The Roanoke performances will be of the concert version, which still is being promoted as one of the largest collaborative undertakings in area musical history. It involves Opera Roanoke, the Roanoke Symphony Orchestra, the Roanoke Valley Choral Society and Voices of Roanoke, with the latter two combining in a chorus of some 150 voices.

There will be nine guest soloists.

The score has been shortened by the omission of certain songs and orchestral passages, but Opera Roanoke executive director Judith Clark said, "It holds together. All the big favorites are there."

Among them are "Summertime," "Bess, You is My Woman Now," "A Woman is a Sometime Thing" and "It Ain't Necessarily So."
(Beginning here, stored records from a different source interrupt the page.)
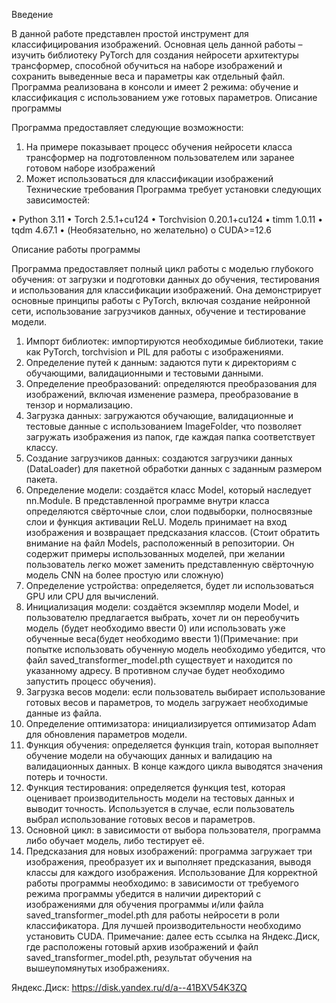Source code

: Введение

В данной работе представлен простой инструмент для классифицирования изображений. Основная цель данной работы – изучить библиотеку PyTorch для создания нейросети архитектуры трансформер, способной обучиться на наборе изображений и сохранить выведенные веса и параметры как отдельный файл. Программа реализована в консоли и имеет 2 режима: обучение и классификация с использованием уже готовых параметров. 
Описание программы

Программа предоставляет следующие возможности:

1.	На примере показывает процесс обучения нейросети класса трансформер на подготовленном пользователем или заранее готовом наборе изображений
2.	Может использоваться для классификации изображений
Технические требования
Программа требует установки следующих зависимостей:

•	Python 3.11
•	Torch 2.5.1+cu124
•	Torchvision 0.20.1+cu124
•	timm 1.0.11
•	tqdm 4.67.1
•	(Необязательно, но желательно)
o	CUDA>=12.6

Описание работы программы

Программа предоставляет полный цикл работы с моделью глубокого обучения: от загрузки и подготовки данных до обучения, тестирования и использования для классификации изображений. Она демонстрирует основные принципы работы с PyTorch, включая создание нейронной сети, использование загрузчиков данных, обучение и тестирование модели.

1.	Импорт библиотек: импортируются необходимые библиотеки, такие как PyTorch, torchvision и PIL для работы с изображениями.
2.	Определение путей к данным: задаются пути к директориям с обучающими, валидационными и тестовыми данными.
3.	Определение преобразований: определяются преобразования для изображений, включая изменение размера, преобразование в тензор и нормализацию.
4.	Загрузка данных: загружаются обучающие, валидационные и тестовые данные с использованием ImageFolder, что позволяет загружать изображения из папок, где каждая папка соответствует классу.
5.	Создание загрузчиков данных: создаются загрузчики данных (DataLoader) для пакетной обработки данных с заданным размером пакета.
6.	Определение модели: создаётся класс Model, который наследует nn.Module. В представленной программе внутри класса определяются свёрточные слои, слои подвыборки, полносвязные слои и функция активации ReLU. Модель принимает на вход изображения и возвращает предсказания классов. (Стоит обратить внимание на файл Models, расположенный в репозитории. Он содержит примеры использованных моделей, при желании пользователь легко может заменить представленную свёрточную модель CNN на более простую или сложную)
7.	Определение устройства: определяется, будет ли использоваться GPU или CPU для вычислений.
8.	Инициализация модели: создаётся экземпляр модели Model, и пользователю предлагается выбрать, хочет ли он переобучить модель (будет необходимо ввести 0) или использовать уже обученные веса(будет необходимо ввести 1)(Примечание: при попытке использовать обученную модель необходимо убедится, что файл saved_transformer_model.pth существует и находится по указанному адресу. В противном случае будет необходимо запустить процесс обучения).
9.	Загрузка весов модели: если пользователь выбирает использование готовых весов и параметров, то модель загружает необходимые данные из файла.
10.	Определение оптимизатора: инициализируется оптимизатор Adam для обновления параметров модели.
11.	Функция обучения: определяется функция train, которая выполняет обучение модели на обучающих данных и валидацию на валидационных данных. В конце каждого цикла выводятся значения потерь и точности.
12.	Функция тестирования: определяется функция test, которая оценивает производительность модели на тестовых данных и выводит точность. Используется в случае, если пользователь выбрал использование готовых весов и параметров.
13.	Основной цикл: в зависимости от выбора пользователя, программа либо обучает модель, либо тестирует её.
14.	Предсказания для новых изображений: программа загружает три изображения, преобразует их и выполняет предсказания, выводя классы для каждого изображения.
Использование
Для корректной работы программы необходимо: в зависимости от требуемого режима программы убедится в наличии директорий с изображениями для обучения программы и/или файла saved_transformer_model.pth для работы нейросети в роли классификатора. Для лучшей производительности необходимо установить CUDA.
Примечание: далее есть ссылка на Яндекс.Диск, где расположены готовый архив изображений и файл saved_transformer_model.pth, результат обучения на вышеупомянутых изображениях.

Яндекс.Диск: https://disk.yandex.ru/d/a--41BXV54K3ZQ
Clark said most of the recitative (sung dialogue) also has been omitted, although there will be enough to make the story clear. There will be a plot synopsis in the program.

Sherman Ray Jacobs, making his Roanoke debut, will sing the part of Porgy. His Bess will be North Carolina native Elizabeth Graham, who has done the role with Houston Grand Opera and the Seattle and Memphis symphonies.

Crown, the story's villain, is to be sung by Stephen Finch. He has performed the role with six opera companies in the past four years. Ronald T. Smith will be Sportin' Life. Other soloists are Carolyn Sebron as Serena, Lisa Edwards-Burrs as Clara, Heather Meyers as Maria, Richard Hobson as Jim and Gary Fulksebakke as Mingo.

Victoria Bond is conducting. She is artistic director of Opera Roanoke and conductor of the Roanoke Symphony Orchestra. The chorus was prepared by Jeff Sandborg, director of the choral society.

The entire production is being underwritten by Marion Via, a longtime patron of the orchestra and of Opera Roanoke, in memory of the conductor's father. Dr. Philip Bond died in January 1991.

The performance sold out last month. In response to the continuing demand for tickets, officials opened the Sunday-evening dress rehearsal to a limited audience of 1,000. Those seats sold out last week.